Peptide Assemblies as Active Immunotherapies to Treat Chronic Inflammatory Diseases

Chronic inflammatory diseases such as rheumatoid arthritis, psoriasis, and inflammatory bowel disease are currently treated using monoclonal antibodies and other biologics that neutralize key inflammatory mediators such as cytokines. Although beneficial for many, a large proportion of patients do not respond to them or stop responding as they develop anti-drug antibodies against the repeated injections. Anti-cytokine biologics also are expensive and have stringent storage requirements, limiting access to only the most well-resourced areas of the globe. Active immunotherapies, where therapeutic B-cell or T-cell responses are generated in the patient against selected targets, may provide alternatives with fewer dosing requirements, better shelf stability, and lower non-response rates. However, platforms for safely and predictably generating therapeutic anti-inflammatory adaptive immune responses have yet to be developed clinically.

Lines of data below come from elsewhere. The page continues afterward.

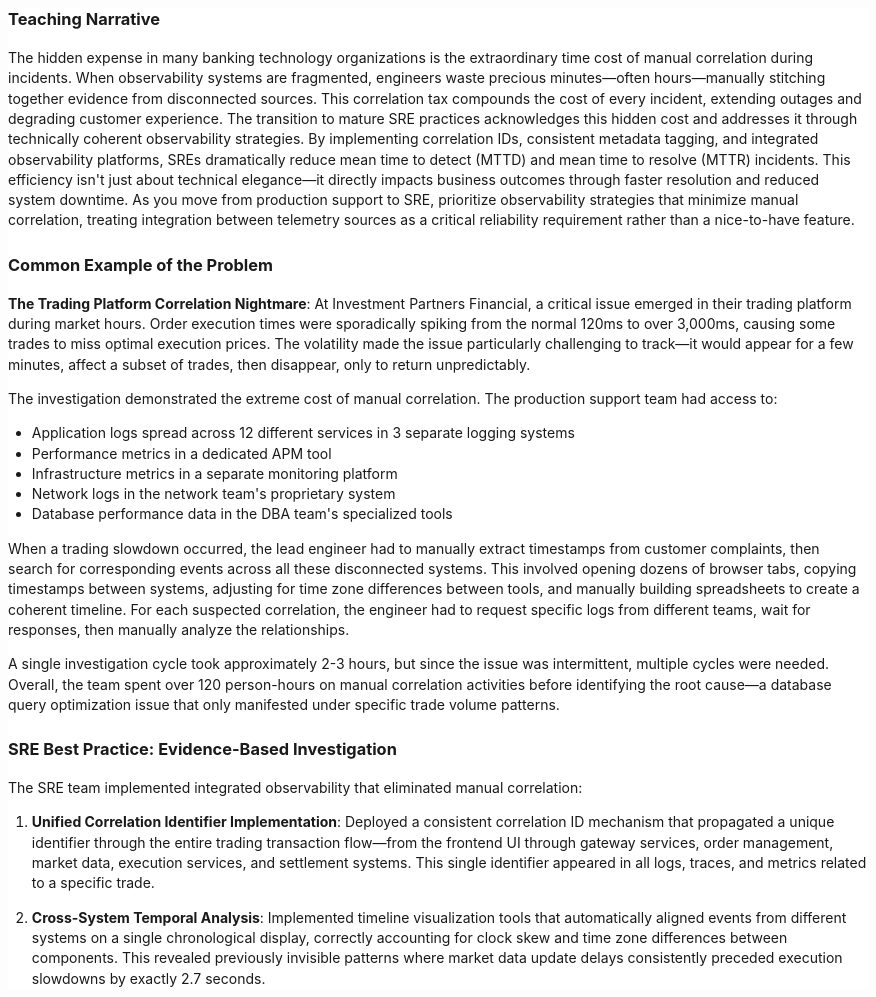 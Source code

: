 ### Teaching Narrative

The hidden expense in many banking technology organizations is the extraordinary time cost of manual correlation during incidents. When observability systems are fragmented, engineers waste precious minutes—often hours—manually stitching together evidence from disconnected sources. This correlation tax compounds the cost of every incident, extending outages and degrading customer experience. The transition to mature SRE practices acknowledges this hidden cost and addresses it through technically coherent observability strategies. By implementing correlation IDs, consistent metadata tagging, and integrated observability platforms, SREs dramatically reduce mean time to detect (MTTD) and mean time to resolve (MTTR) incidents. This efficiency isn't just about technical elegance—it directly impacts business outcomes through faster resolution and reduced system downtime. As you move from production support to SRE, prioritize observability strategies that minimize manual correlation, treating integration between telemetry sources as a critical reliability requirement rather than a nice-to-have feature.

### Common Example of the Problem

**The Trading Platform Correlation Nightmare**: At Investment Partners Financial, a critical issue emerged in their trading platform during market hours. Order execution times were sporadically spiking from the normal 120ms to over 3,000ms, causing some trades to miss optimal execution prices. The volatility made the issue particularly challenging to track—it would appear for a few minutes, affect a subset of trades, then disappear, only to return unpredictably.

The investigation demonstrated the extreme cost of manual correlation. The production support team had access to:

- Application logs spread across 12 different services in 3 separate logging systems
- Performance metrics in a dedicated APM tool
- Infrastructure metrics in a separate monitoring platform
- Network logs in the network team's proprietary system
- Database performance data in the DBA team's specialized tools

When a trading slowdown occurred, the lead engineer had to manually extract timestamps from customer complaints, then search for corresponding events across all these disconnected systems. This involved opening dozens of browser tabs, copying timestamps between systems, adjusting for time zone differences between tools, and manually building spreadsheets to create a coherent timeline. For each suspected correlation, the engineer had to request specific logs from different teams, wait for responses, then manually analyze the relationships.

A single investigation cycle took approximately 2-3 hours, but since the issue was intermittent, multiple cycles were needed. Overall, the team spent over 120 person-hours on manual correlation activities before identifying the root cause—a database query optimization issue that only manifested under specific trade volume patterns.

### SRE Best Practice: Evidence-Based Investigation

The SRE team implemented integrated observability that eliminated manual correlation:

1. **Unified Correlation Identifier Implementation**: Deployed a consistent correlation ID mechanism that propagated a unique identifier through the entire trading transaction flow—from the frontend UI through gateway services, order management, market data, execution services, and settlement systems. This single identifier appeared in all logs, traces, and metrics related to a specific trade.

2. **Cross-System Temporal Analysis**: Implemented timeline visualization tools that automatically aligned events from different systems on a single chronological display, correctly accounting for clock skew and time zone differences between components. This revealed previously invisible patterns where market data update delays consistently preceded execution slowdowns by exactly 2.7 seconds.
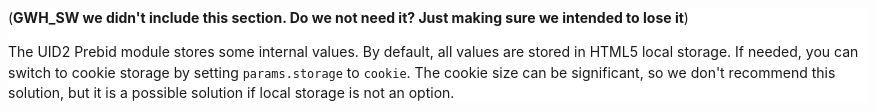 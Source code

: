 (**GWH_SW we didn't include this section. Do we not need it? Just making sure we intended to lose it**)

The UID2 Prebid module stores some internal values. By default, all values are stored in HTML5 local storage. If needed, you can switch to cookie storage by setting `params.storage` to `cookie`. The cookie size can be significant, so we don't recommend this solution, but it is a possible solution if local storage is not an option.
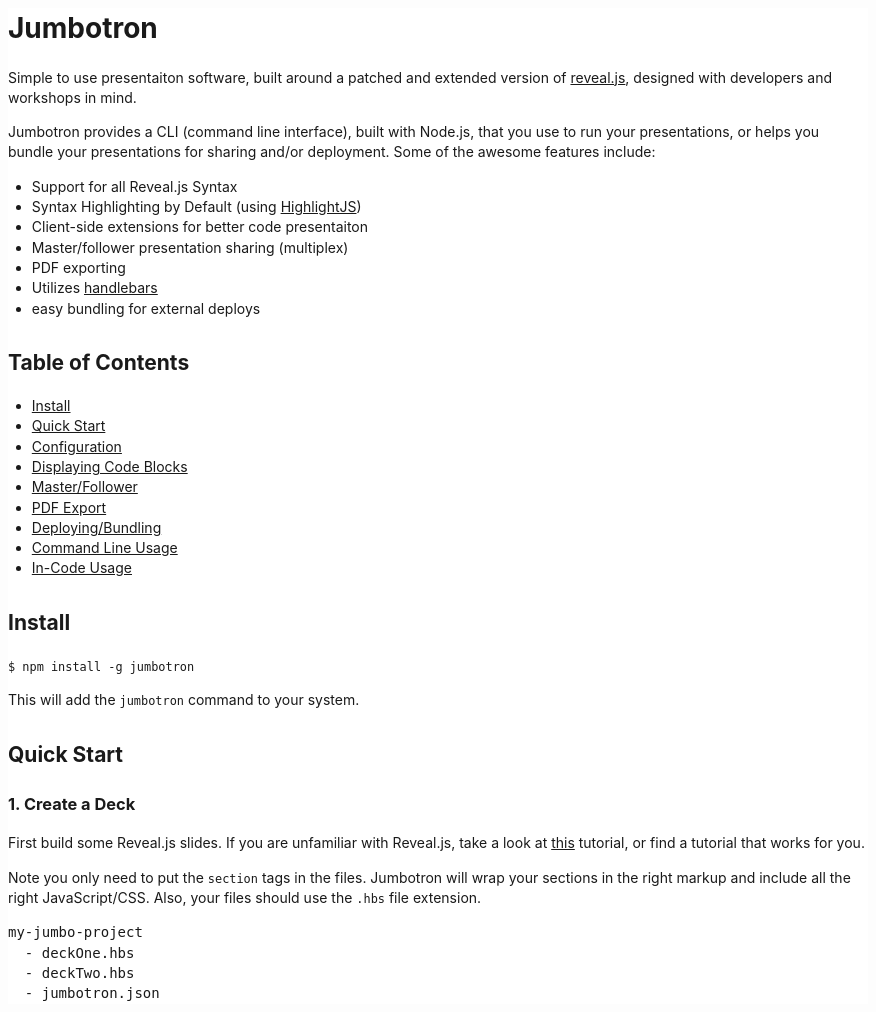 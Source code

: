 # Jumbotron
Simple to use presentaiton software, built around a patched and extended version of [reveal.js](https://github.com/hakimel/reveal.js), designed with developers and workshops in mind.

Jumbotron provides a CLI (command line interface), built with Node.js, that you use to run your presentations, or helps you bundle your presentations for sharing and/or deployment. Some of the awesome features include:

* Support for all Reveal.js Syntax
* Syntax Highlighting by Default (using [HighlightJS](https://highlightjs.org/))
* Client-side extensions for better code presentaiton
* Master/follower presentation sharing (multiplex)
* PDF exporting
* Utilizes [handlebars](http://handlebarsjs.com/)
* easy bundling for external deploys

## Table of Contents
* [Install](#install)
* [Quick Start](#quickStart)
* [Configuration](#config)
* [Displaying Code Blocks](#codeBlocks)
* [Master/Follower](#master)
* [PDF Export](#pdf)
* [Deploying/Bundling](#deploy)
* [Command Line Usage](#cli)
* [In-Code Usage](#inCode)

<a id="install" name="install"></a>
## Install

```
$ npm install -g jumbotron
```

This will add the `jumbotron` command to your system.

<a id="quickStart" name="quickStart"></a>
## Quick Start

### 1. Create a Deck

First build some Reveal.js slides. If you are unfamiliar with Reveal.js, take a look at [this](http://htmlcheats.com/reveal-js/reveal-js-tutorial-reveal-js-for-beginners/) tutorial, or find a tutorial that works for you.

Note you only need to put the `section` tags in the files. Jumbotron will wrap your sections in the right markup and include all the right JavaScript/CSS. Also, your files should use the `.hbs` file extension.

<pre>
my-jumbo-project
  - deckOne.hbs
  - deckTwo.hbs
  - jumbotron.json
</pre>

In this talk, active immunotherapies against several targets, including TNF, IL-1β, IL-17, phosphorylcholine, and complement proteins will be described, based on supramolecular peptide and protein assemblies. Design rules for eliciting predictable B-cell and T-cell responses against chosen targets using supramolecular peptide assemblies will be discussed, along with strategies for raising therapeutic responses in tissues of interest, including the gut. In preclinical mouse models of psoriasis, acute septic shock, inflammatory bowel disease, and rheumatoid arthritis, supramolecular active immunotherapies have exhibited considerable therapeutic efficacy, and these results will be highlighted.